I had 9 of my top ten figured out. No doubt about any of them. But who to do at #10? I really feel that there's a level of talent from 9 up that's clear, and then a drop off. A lot of folks have a shot at this level that are on my radar. Clark Ashton Smith is on my short list. Fred Saberhagen is too. Hell, he used to be my favorite fantasy writer growing up, and he hit the charts a lot, so I guess RA Salvatore is in the conversion (although not really). Margaret Weis and Tracy Hickman? Piers Anthony? My issue with Anthony is that none of his works are really that great. Robert Jordon and the over-hyped and overemphasized Wheel of Time? Neil Gaiman? Raymond Feist? Honestly, I don;t know. And there are some folks "liked" that I don;t feel are good for a list list this (Terry Brooks, David Eddings, etc). This is Top Ten work of all time, come on now, Brook's Shannara or McCaffery;s pern aren;t really in the conversation for me, you know? (I like and have books by both!)

So I'm erring on the side of popularity.

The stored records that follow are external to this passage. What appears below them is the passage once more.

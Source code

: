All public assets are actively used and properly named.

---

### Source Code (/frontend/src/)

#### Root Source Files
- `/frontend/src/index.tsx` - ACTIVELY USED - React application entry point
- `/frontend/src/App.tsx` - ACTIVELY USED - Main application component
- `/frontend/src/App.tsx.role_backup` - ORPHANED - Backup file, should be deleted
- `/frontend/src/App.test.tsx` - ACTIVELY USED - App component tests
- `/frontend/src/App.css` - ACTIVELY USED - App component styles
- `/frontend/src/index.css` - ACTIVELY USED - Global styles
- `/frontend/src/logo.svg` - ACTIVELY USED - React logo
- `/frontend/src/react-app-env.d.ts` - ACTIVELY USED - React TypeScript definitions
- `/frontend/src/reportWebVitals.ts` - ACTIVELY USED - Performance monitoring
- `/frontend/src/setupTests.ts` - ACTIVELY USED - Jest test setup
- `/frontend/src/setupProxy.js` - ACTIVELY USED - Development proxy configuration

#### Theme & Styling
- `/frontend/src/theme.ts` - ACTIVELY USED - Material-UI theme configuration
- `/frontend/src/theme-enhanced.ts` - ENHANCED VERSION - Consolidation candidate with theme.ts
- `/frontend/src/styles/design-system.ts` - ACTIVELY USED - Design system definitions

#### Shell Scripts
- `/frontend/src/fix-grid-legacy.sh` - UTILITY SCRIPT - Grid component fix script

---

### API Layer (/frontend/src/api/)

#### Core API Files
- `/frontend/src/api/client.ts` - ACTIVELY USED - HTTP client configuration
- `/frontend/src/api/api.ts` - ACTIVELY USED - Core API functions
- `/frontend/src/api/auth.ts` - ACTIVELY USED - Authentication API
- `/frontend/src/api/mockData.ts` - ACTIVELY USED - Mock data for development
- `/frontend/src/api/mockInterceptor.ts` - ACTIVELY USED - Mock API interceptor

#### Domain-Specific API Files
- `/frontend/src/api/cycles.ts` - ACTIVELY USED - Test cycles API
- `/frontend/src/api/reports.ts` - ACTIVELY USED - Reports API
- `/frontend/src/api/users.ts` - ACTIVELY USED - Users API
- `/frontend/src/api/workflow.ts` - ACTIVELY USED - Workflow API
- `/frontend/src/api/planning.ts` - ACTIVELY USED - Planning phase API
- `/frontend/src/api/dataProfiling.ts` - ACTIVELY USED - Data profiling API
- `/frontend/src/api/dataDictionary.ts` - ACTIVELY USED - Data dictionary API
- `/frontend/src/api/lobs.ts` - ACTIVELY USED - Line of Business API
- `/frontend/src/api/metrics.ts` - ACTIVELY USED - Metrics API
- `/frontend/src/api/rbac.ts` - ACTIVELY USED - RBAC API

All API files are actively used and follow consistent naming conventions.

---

Meh, I think the series is overrated, but whatever.


10. Robert Jordan, The Wheel of Time.
- You may now go and enjoy the rest of this list






9. Ursula K LeGuin, Earthsea Series - great stuff, and extremely influential. I don't need to belabor that here for you, But I do think LeGuin 's Earthsea concept is quality, but the influence outstrip the actual story. When I read it, it's not that high quality, you know? It's not a Top Five work by any stretch.



8. Robert E Howard, Conan the Barbarian
- All of Robert's Conan stories are found in three collections and you can read the whole lot of them. You might think it's odd to see Conan back here, but the stories can be a bit, uneven at times. While some of these are just pivotally awesome (My favorite is Beyond the Black River, but Red Nails is a seminal fantasy work bar none). But there's enough quality and power here to make reading solid, rewarding, and again, the impact cannot be forgotten. There's more Robert E Howard on the page of modern fantasy, or in modern fantasy movies, than most realize.



7. The Chronicles of Amber, Roger Zelazny - Everything Roger touches is gold. He even wrote one of the best novellas in the Cthulhu Mythos you'll ever read ("50 views from Mt. Fuji"). I know there are some folks out there that find the 5 set of books in the first series to be a bit, um...action light. And the five that follow is surprisingly better than you'd think, btw. Anyways, Zelazny is a major name in fantasy, and Amber is clearly his seminal work.


6. A Sword of Ice and Fire - Martin was honing his craft for a long time, starting in the 70s with Hugo nominated work, so it's nice to see him get a ton of accolades now that he's earned it. Anyways, this is no surprise, and no one here reading this doesn't know him, so I'm moving along.



Top Five Time!



5. Lord Dunsany, The Gods of Pegana, and other Dream Cycle works - I had been told how influential Dunsany's Gods of Pegana was. But I don;t think I ever got how good and unique and avant garde it was until I freakin' read it. In it he creates an entire mythos, with gods, myths, legends, and more, all in small stories that read like they are out of a mythology textbook rather than a novel. His follows up in this pseudo-fantasy world were also solid, but nothing is as good as Gods. (Honorable mention to his The Elf-king's Daughter, which is not in this series, but is another major, pinnacle influence fantasy work).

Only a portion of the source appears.